They better come out smoking at home and start winning some series or they could be fucked fast and this will never morph into a competitive baseball season. You start really bad and it snowballs and you're chasing a .500 record in July. You're spending all that time playing catching up, both with the other teams and yourself.
And obviously I know the 2011 team got off to a terrible start. Why don't you look at that roster and compare it with this one. They still didn't make the playoffs thanks to an epic September collapse, but that team had lots of talent. You think this one does? Compared to who? The big boys? They may have more than the MLB middlers, but that's not saying a lot.
And I don't know that they do. I don't have any reason to believe this team has a single minor star, offensively speaking, in 2026. Is it Anthony? I don't know that. Is it Abreau? I don't know that either. He hasn't been one to date. Will he be this year? Would it be surprising if he isn't? Of course not. So then who are we talking? Trevor Story? Do you really expect close to what you got from him last year? I don't. Triston Casas had a setback today. They're shutting him down for a while. The floor is lower than the ceiling is high is what I'm saying.
This team doesn't make simple baseball plays, year in, year out. When they need the hitter to put the ball in play, and to do so to the right side of the infield, it's like that hitter never can. They don't do situational baseball. You can say blah blah blah exit velocity blah blah blah, but you still have to play the game that this still somewhat, in theory, remains. You can't seriously contend, and sustain success, playing the way this organization has its team play baseball. Sure, I guess you could if you paid for stars, but you don't pay for stars. You're trying to do this on the relative cheap. So you can't play with your head always up your ass.
Anyway...let's go Celtics! Let's go Celtics! Let's go Celtics!

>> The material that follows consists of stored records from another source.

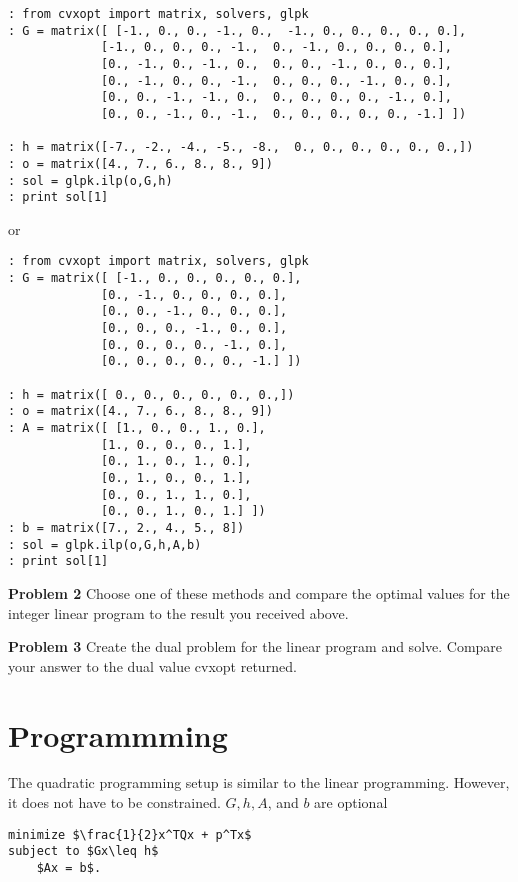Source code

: \begin{lstlisting}
: from cvxopt import matrix, solvers, glpk
: G = matrix([ [-1., 0., 0., -1., 0.,  -1., 0., 0., 0., 0., 0.],
             [-1., 0., 0., 0., -1.,  0., -1., 0., 0., 0., 0.],
             [0., -1., 0., -1., 0.,  0., 0., -1., 0., 0., 0.],
             [0., -1., 0., 0., -1.,  0., 0., 0., -1., 0., 0.],
             [0., 0., -1., -1., 0.,  0., 0., 0., 0., -1., 0.],
             [0., 0., -1., 0., -1.,  0., 0., 0., 0., 0., -1.] ])

: h = matrix([-7., -2., -4., -5., -8.,  0., 0., 0., 0., 0., 0.,])
: o = matrix([4., 7., 6., 8., 8., 9])
: sol = glpk.ilp(o,G,h)
: print sol[1]
\end{lstlisting} 

or 
\begin{lstlisting}
: from cvxopt import matrix, solvers, glpk
: G = matrix([ [-1., 0., 0., 0., 0., 0.],
             [0., -1., 0., 0., 0., 0.],
             [0., 0., -1., 0., 0., 0.],
             [0., 0., 0., -1., 0., 0.],
             [0., 0., 0., 0., -1., 0.],
             [0., 0., 0., 0., 0., -1.] ])

: h = matrix([ 0., 0., 0., 0., 0., 0.,])
: o = matrix([4., 7., 6., 8., 8., 9])
: A = matrix([ [1., 0., 0., 1., 0.],
             [1., 0., 0., 0., 1.],
             [0., 1., 0., 1., 0.],
             [0., 1., 0., 0., 1.],
             [0., 0., 1., 1., 0.],
             [0., 0., 1., 0., 1.] ])
: b = matrix([7., 2., 4., 5., 8])
: sol = glpk.ilp(o,G,h,A,b)
: print sol[1]
\end{lstlisting} 

\textbf{Problem 2}
Choose one of these methods and compare the optimal values for the integer linear program to the result you received above. 

\textbf{Problem 3}
Create the dual problem for the linear program and solve. 
Compare your answer to the dual value cvxopt returned. 

\section*{Programmming}

The quadratic programming setup is similar to the linear programming.
However, it does not have to be constrained.
$G, h, A$, and $b$ are optional

\begin{lstlisting}[mathescape]
minimize $\frac{1}{2}x^TQx + p^Tx$
subject to $Gx\leq h$
	$Ax = b$.
\end{lstlisting}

38 strikeouts. Are you kidding me? 38! Sally Brown put the ball in play more than these guys do. They make Dave Kingman (hail the mighty Kong) look like Nellie Fox. And for those who don't know, because you probably won't look it up unless you're studying this record and/or writing something about it, Kingman was a guy who played in the 1970s and 1980s who was treated like he was some degenerate who didn't belong in society on account of how much he struck out, which isn't actually that much by the standards of today, and Nellie Fox was a player from the 1950s and 1960s who struck out less than almost everyone who has ever played the game. I'm not going to explain Sally Brown to you.